Situação do jovem saharaui Eyub Ali Buyema

PUSL.- De acordo com um comunicado de imprensa do Ministério para os territórios ocupados da RASD o jovem saharaui Eyub Ali Buyema, de 18 anos, vizinho de El Aaiún, estudante do ensino secundário, ao qual Marrocos impõe o nome de Ayub Elghan, participou nas manifestações de El Aaiún, a 28 de junho de 2018, altura em que foi atropelado, por um carro de polícia, marca Toyota, modelo “Prado”, com a matricula número 147251, conduzido pelo agente policial marroquino, Mohsen Essrighni.

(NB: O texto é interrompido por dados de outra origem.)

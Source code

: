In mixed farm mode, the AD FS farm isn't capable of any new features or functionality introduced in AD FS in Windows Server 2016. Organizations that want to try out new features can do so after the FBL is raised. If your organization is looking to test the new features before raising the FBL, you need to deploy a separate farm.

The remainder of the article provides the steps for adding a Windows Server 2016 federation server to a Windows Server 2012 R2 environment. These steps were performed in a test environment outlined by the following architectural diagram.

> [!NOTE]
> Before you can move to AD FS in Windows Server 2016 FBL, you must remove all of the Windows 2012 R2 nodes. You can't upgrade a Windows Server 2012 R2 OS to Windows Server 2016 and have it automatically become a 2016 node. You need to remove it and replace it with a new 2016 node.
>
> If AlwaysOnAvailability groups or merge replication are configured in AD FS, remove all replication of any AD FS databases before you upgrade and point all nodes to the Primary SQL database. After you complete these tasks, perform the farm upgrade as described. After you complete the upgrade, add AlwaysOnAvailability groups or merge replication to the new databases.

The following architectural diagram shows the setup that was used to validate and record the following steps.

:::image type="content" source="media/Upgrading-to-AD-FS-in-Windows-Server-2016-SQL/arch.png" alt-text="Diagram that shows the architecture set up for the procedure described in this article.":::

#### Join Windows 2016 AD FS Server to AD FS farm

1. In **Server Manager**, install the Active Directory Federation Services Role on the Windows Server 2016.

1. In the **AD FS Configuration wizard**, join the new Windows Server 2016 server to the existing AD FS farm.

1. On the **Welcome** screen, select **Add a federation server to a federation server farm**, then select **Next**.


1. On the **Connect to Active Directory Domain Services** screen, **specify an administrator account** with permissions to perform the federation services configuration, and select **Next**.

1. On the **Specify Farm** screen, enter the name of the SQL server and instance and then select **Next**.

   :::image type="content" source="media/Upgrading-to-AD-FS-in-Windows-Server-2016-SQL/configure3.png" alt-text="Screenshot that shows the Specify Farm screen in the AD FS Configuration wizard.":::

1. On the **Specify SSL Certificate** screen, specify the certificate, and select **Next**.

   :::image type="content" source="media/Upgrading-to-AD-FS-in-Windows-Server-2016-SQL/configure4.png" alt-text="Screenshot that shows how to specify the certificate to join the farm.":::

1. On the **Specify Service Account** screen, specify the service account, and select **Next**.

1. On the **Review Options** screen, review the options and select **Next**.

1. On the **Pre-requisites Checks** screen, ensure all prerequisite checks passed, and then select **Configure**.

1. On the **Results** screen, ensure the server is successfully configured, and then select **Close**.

Como resultado do atropelamento , o jovem sofreu ferimentos graves devido aos quais teve que ser transferido para o hospital Hassan Ben Mehdi. Lá, a negligência da equipe administrativa e de saúde do hospital piorou a sua situação clínica, devido à forte hemorragia interna que sofreu. Na sexta-feira, 29 de junho, no mesmo hospital, o jovem apresentava um quadro clínico complicado. A família do jovem, nas portas do hospital, foi impedida de vê-lo. Assim que as autoridades de ocupação tomaram consciência da gravidade do caso, impediram a sua família de visitá-lo e, além disso, não ofereceram nenhuma informação verídica, esperando que o enviado pessoal da ONU deixasse o território, para não inflamar a população saharaui ainda mais, que continuava a manifestar-se em diferentes partes do Sahara Ocidental.

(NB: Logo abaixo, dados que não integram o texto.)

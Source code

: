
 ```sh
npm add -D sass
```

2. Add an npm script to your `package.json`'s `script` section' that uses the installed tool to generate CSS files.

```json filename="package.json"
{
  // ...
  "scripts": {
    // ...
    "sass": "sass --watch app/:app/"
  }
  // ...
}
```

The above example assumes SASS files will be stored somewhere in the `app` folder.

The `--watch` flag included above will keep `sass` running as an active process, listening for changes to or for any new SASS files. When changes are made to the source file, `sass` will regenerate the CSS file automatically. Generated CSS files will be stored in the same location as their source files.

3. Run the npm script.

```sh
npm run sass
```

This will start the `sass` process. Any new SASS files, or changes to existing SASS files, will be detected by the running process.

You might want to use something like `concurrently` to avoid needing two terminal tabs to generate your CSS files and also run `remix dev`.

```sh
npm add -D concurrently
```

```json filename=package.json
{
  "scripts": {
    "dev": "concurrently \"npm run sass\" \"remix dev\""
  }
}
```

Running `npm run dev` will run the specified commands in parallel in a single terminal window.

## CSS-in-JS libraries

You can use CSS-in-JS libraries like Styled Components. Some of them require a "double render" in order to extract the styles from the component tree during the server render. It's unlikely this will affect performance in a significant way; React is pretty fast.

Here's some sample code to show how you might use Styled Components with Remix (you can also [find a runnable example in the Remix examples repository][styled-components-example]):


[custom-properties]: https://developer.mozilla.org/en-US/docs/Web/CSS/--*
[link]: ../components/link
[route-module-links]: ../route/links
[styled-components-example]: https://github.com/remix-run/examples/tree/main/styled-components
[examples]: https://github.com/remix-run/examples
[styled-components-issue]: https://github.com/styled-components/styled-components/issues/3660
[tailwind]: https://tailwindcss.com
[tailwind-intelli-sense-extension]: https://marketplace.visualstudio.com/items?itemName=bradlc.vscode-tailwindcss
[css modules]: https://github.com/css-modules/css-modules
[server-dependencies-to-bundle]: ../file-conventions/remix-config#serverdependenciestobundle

Para ganhar tempo, Marrocos usou os truques mais inefáveis ​​e ignominiosos.

Primeiro, disseram à família que o jovem estava numa situação estável e que ele seria transferido numa ambulância, para uma das cidades marroquinas para tratamento. Mais tarde, já no sábado, 30 de julho, mais uma vez, eles foram informados de que iriam transferi-num avião para a cidade marroquina de Marrakech, mas pouco depois a familia foi notificada de que o avião havia sofrido uma falha técnica.

Ao mesmo tempo em que as autoridades do hospital impediam que a família visse o filho, a polícia teve acesso ao jovem e submeteu-o a um interrogatório grave e premeditado, filmado e, posteriormente, divulgado nas redes sociais.

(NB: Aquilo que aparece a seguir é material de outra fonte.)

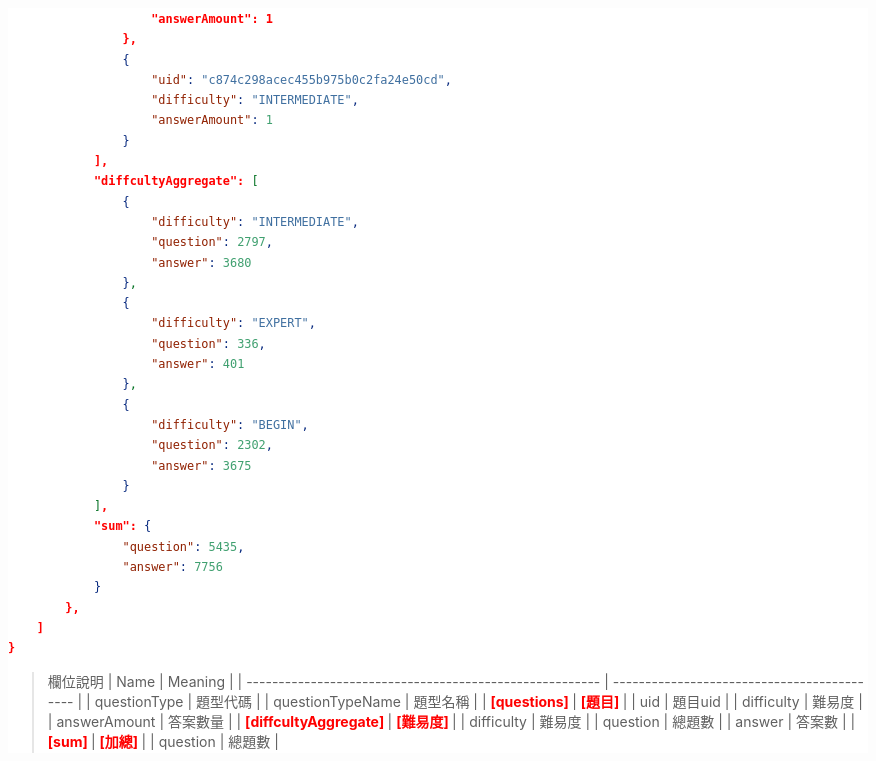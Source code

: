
   ```json
                      "answerAmount": 1
                  },
                  {
                      "uid": "c874c298acec455b975b0c2fa24e50cd",
                      "difficulty": "INTERMEDIATE",
                      "answerAmount": 1
                  }
              ],
              "diffcultyAggregate": [
                  {
                      "difficulty": "INTERMEDIATE",
                      "question": 2797,
                      "answer": 3680
                  },
                  {
                      "difficulty": "EXPERT",
                      "question": 336,
                      "answer": 401
                  },
                  {
                      "difficulty": "BEGIN",
                      "question": 2302,
                      "answer": 3675
                  }
              ],
              "sum": {
                  "question": 5435,
                  "answer": 7756
              }
          },
      ]
  }
  ```
  
   > 欄位說明
   > | Name                                                    | Meaning                                     |
   > | ------------------------------------------------------- | ------------------------------------------- |
   > | questionType                                            | 題型代碼                                    |
   > | questionTypeName                                        | 題型名稱                                    |
   > | <b><font color=#FF0000>[questions] </font></b>          | <b><font color=#FF0000>[題目] </font></b>   |
   > | uid                                                     | 題目uid                                     |
   > | difficulty                                              | 難易度                                      |
   > | answerAmount                                            | 答案數量                                    |
   > | <b><font color=#FF0000>[diffcultyAggregate] </font></b> | <b><font color=#FF0000>[難易度] </font></b> |
   > | difficulty                                              | 難易度                                      |
   > | question                                                | 總題數                                      |
   > | answer                                                  | 答案數                                      |
   > | <b><font color=#FF0000>[sum] </font></b>                | <b><font color=#FF0000>[加總] </font></b>   |
   > | question                                                | 總題數                                      |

A gravação do vídeo, em violação aberta das normas mais elementares do decoro, foi feita quando o jovem estava, aparentemente, sob os efeitos de algum sedativo que teria sido fornecido especialmente para a ocasião. Esta filmagem não foi interrompida quando o jovem, em uma súbita necessidade de urinar, pediu um momento de privacidade e no video ouve-se o policia dizer ao jovem: ‘Siga, siga. Pode fazer isso aqui’

Até à data, a família continua a suportar todos os tipos de pressões para renunciar a pedir ao Estado marroquino a responsabilidade pelo atropelamento do seu filho.

De acordo com o depoimento, de sua própria tia, as forças marroquinas assediaram a família, maltratando as mulheres, crianças e até mesmo os inválidos da família que tinham chegado ao hospital, interessados ​​no estado de saúde do jovem A polícia também os perseguiu até a casa da família, onde foram ferozmente reprimidos.

Finalmente, na sua tentativa de reduzir a pressão da população, as autoridades marroquinas decidiram transferir o jovem para Marrakech, a mais de 800 quilômetros de El Aaiún. Ao lado do jovem, também, viajou a sua mãe, a Sra. Suadu Belaid Amheit, que foi abandonada na porta do hospital, impedida de ver o seu filho, estando completamente desorientada, sozinha e numa cidade desconhecida.